Les marchands d’Assur apportaient des textiles et de l’étain en Anatolie et recevaient en échange de l’or et de l’argent. Les marchandises étaient acheminées à dos d’ânes, par caravanes, à travers les steppes et les montagnes. Le voyage durait six semaines.

Ces marchands partaient souvent pour de très longues périodes. Certains décidaient même, pour les besoins de leur commerce, de s’installer en Anatolie centrale et d’y fonder un second foyer.
En l’absence de leur époux, les femmes assyriennes d’Assur se sont donc retrouvées seules à la tête de leur maisonnée.
Cette situation particulière a créé les conditions d’une étonnante émancipation féminine.
En effet, ces femmes mariées, livrées à elles-mêmes, ont su saisir les nouvelles opportunités qui s’offraient à elles pour assumer des rôles jusque-là dévolus aux hommes.
Outre les tâches de la vie quotidienne dont elles avaient la charge, elles ont développé et géré leurs propres affaires.
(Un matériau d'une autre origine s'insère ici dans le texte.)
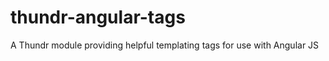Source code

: thundr-angular-tags
===================

A Thundr module providing helpful templating tags for use with Angular JS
Elles ont notamment mis à profit leur savoir-faire de tisserandes pour fabriquer des textiles (pour la plupart destinés à alimenter le commerce de leur époux), en assurer la vente au meilleur prix, investir dans des programmes d’échanges de produits, vendre et acheter des maisons, etc.
Ce faisant, elles ont progressivement acquis une grande influence au sein de leur famille, au point d’assurer, chose exceptionnelle, le culte des ancêtres (kispum).
Elles sont devenues ainsi les premières femmes d’affaires connues de l’histoire.
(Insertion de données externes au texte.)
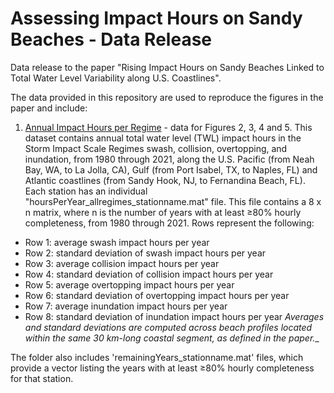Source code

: # Assessing Impact Hours on Sandy Beaches - Data Release
Data release to the paper "Rising Impact Hours on Sandy Beaches Linked to Total Water Level Variability along U.S. Coastlines".

The data provided in this repository are used to reproduce the figures in the paper and include: 

1) [Annual Impact Hours per Regime](impactHoursbyRegime) - data for Figures 2, 3, 4 and 5. This dataset contains annual total water level (TWL) impact hours in the Storm Impact Scale Regimes swash, collision, overtopping, and inundation, from 1980 through 2021, along the U.S. Pacific (from Neah Bay, WA, to La Jolla, CA), Gulf (from Port Isabel, TX, to Naples, FL) and Atlantic coastlines (from Sandy Hook, NJ, to Fernandina Beach, FL). Each station has an individual "hoursPerYear_allregimes_stationname.mat" file. This file contains a 8 x n matrix, where n is the number of years with at least ≥80% hourly completeness, from 1980 through 2021. Rows represent the following:
  - Row 1: average swash impact hours per year
  - Row 2: standard deviation of swash impact hours per year
  - Row 3: average collision impact hours per year
  - Row 4: standard deviation of collision impact hours per year
  - Row 5: average overtopping impact hours per year
  - Row 6: standard deviation of overtopping impact hours per year
  - Row 7: average inundation impact hours per year
  - Row 8: standard deviation of inundation impact hours per year
_Averages and standard deviations are computed across beach profiles located within the same 30 km-long coastal segment, as defined in the paper.__

The folder also includes 'remainingYears_stationname.mat' files, which provide a vector listing the years with at least ≥80% hourly completeness for that station.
Ces précieux éléments d’information nous ont été révélés par la découverte, dans le karum de Kanesh, d’un ensemble de près de 22 500 tablettes cunéiformes (il s’agit d’un des plus importants corpus de textes cunéiformes du Proche-Orient ancien) comportant, entre autres, des lettres échangées entre les marchands assyriens établis à Kanesh et leur famille (notamment leur épouse) demeurée à Assur.

L’étude de ces lettres, datées pour la plupart entre 1900 et 1850 avant J.-C., a révélé qu’elles avaient été écrites, non pas par des scribes professionnels, mais par de simples hommes et femmes qui échangeaient entre eux, ce qui implique qu’une proportion sans doute importante de la population assyrienne de l’époque savait lire et écrire.

Ces pièces de correspondance, émaillées d’anecdotes très vivantes et colorées, constituent à ce jour les plus anciennes archives privées du monde ainsi que les premiers témoignages connus de l’introduction de l’écriture en Anatolie.